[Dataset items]
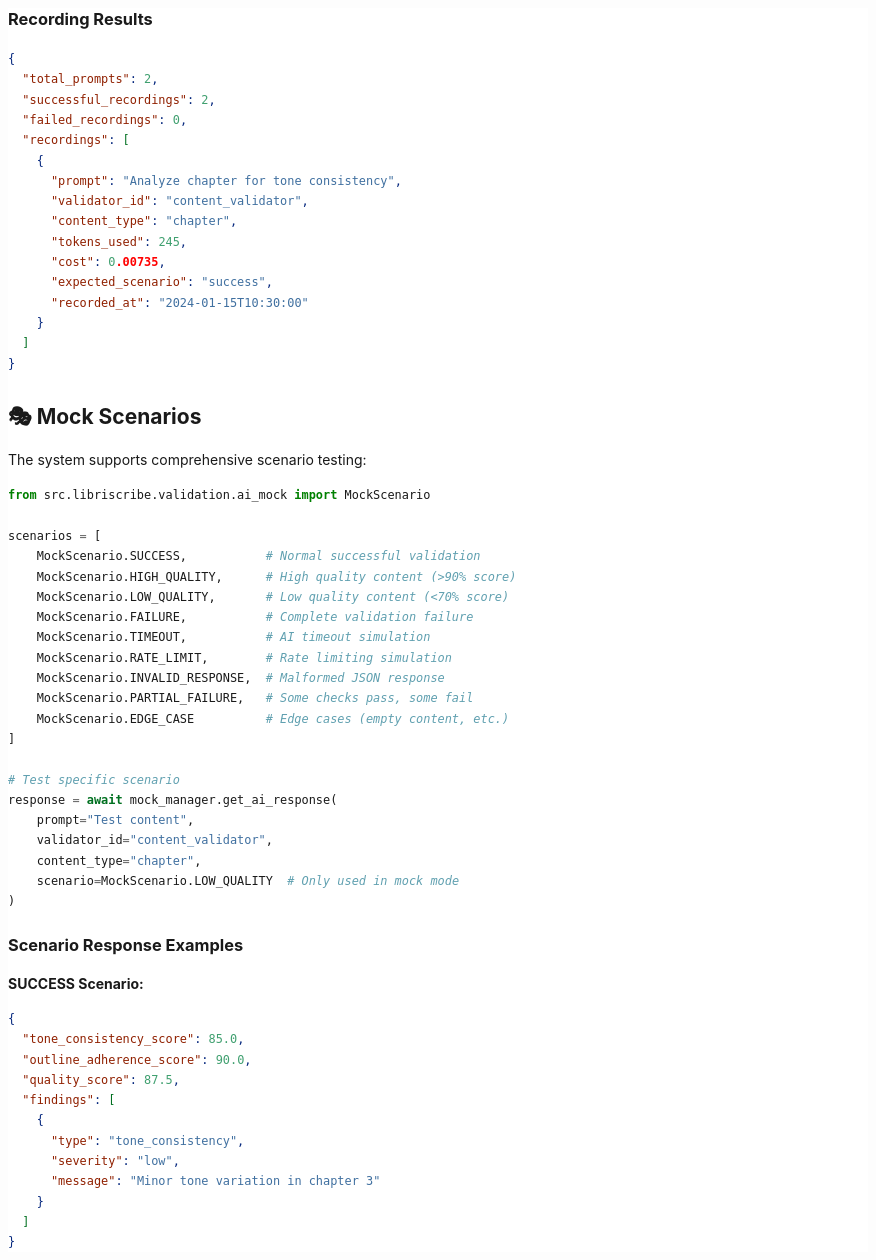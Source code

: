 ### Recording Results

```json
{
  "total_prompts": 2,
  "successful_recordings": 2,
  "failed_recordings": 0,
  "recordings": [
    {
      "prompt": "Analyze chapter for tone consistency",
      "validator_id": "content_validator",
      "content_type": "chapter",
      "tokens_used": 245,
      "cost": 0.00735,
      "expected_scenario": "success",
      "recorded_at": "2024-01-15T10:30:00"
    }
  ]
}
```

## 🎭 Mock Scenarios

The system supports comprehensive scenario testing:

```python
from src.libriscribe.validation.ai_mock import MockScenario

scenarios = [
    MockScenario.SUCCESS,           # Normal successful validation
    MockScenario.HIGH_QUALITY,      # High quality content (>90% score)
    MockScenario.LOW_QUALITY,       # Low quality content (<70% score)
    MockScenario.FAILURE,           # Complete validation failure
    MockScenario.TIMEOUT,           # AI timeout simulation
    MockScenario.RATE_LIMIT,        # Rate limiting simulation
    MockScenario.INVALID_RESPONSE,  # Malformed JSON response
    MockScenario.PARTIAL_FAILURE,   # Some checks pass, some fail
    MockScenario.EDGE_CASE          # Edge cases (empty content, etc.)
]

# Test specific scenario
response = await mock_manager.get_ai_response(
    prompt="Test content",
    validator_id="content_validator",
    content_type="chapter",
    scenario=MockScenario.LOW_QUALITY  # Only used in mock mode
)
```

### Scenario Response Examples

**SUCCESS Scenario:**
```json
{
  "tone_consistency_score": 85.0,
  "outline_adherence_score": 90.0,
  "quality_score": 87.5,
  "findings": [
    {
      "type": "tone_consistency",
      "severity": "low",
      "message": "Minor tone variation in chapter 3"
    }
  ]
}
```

> **What is needed**:
In the records above, find each line that mentions the word "validation", and copy it.

> **Exercise answer**:
from src.libriscribe.validation.ai_mock import MockScenario
    MockScenario.SUCCESS,           # Normal successful validation
    MockScenario.FAILURE,           # Complete validation failure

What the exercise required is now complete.